**Task description**
Please set down, exactly as written, the line containing "then $x \in A \cap B$." and every line after it through the end of the records.

**Collected data entries**
-- Opening Marker --

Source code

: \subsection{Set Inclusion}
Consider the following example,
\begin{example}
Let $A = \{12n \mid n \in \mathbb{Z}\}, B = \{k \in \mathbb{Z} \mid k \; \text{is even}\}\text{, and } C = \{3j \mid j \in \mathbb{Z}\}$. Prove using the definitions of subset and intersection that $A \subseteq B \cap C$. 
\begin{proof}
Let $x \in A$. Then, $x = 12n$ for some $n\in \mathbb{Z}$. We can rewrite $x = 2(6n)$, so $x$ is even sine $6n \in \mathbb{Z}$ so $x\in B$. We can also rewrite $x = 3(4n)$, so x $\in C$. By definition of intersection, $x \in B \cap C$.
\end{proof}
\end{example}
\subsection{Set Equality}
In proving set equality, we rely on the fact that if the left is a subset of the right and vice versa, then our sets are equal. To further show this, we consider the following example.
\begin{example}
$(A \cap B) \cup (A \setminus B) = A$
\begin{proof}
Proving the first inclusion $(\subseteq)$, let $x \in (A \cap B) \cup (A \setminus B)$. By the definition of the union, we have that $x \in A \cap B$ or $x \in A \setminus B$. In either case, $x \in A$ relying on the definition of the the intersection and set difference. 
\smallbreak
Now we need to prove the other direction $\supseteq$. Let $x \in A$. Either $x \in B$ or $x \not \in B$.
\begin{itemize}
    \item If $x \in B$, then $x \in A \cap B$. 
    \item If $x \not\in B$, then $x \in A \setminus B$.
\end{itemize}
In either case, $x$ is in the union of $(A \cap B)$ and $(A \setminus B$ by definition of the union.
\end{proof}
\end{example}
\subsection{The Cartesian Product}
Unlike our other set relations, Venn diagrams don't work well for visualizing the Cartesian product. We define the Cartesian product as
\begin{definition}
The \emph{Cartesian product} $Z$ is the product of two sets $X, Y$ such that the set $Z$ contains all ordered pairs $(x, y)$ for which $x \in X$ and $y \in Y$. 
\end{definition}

-- Closing Marker --

**Task response**
    \item If $x \in B$, then $x \in A \cap B$. 
    \item If $x \not\in B$, then $x \in A \setminus B$.
\end{itemize}
In either case, $x$ is in the union of $(A \cap B)$ and $(A \setminus B$ by definition of the union.
\end{proof}
\end{example}
\subsection{The Cartesian Product}
Unlike our other set relations, Venn diagrams don't work well for visualizing the Cartesian product. We define the Cartesian product as
\begin{definition}
The \emph{Cartesian product} $Z$ is the product of two sets $X, Y$ such that the set $Z$ contains all ordered pairs $(x, y)$ for which $x \in X$ and $y \in Y$. 
\end{definition}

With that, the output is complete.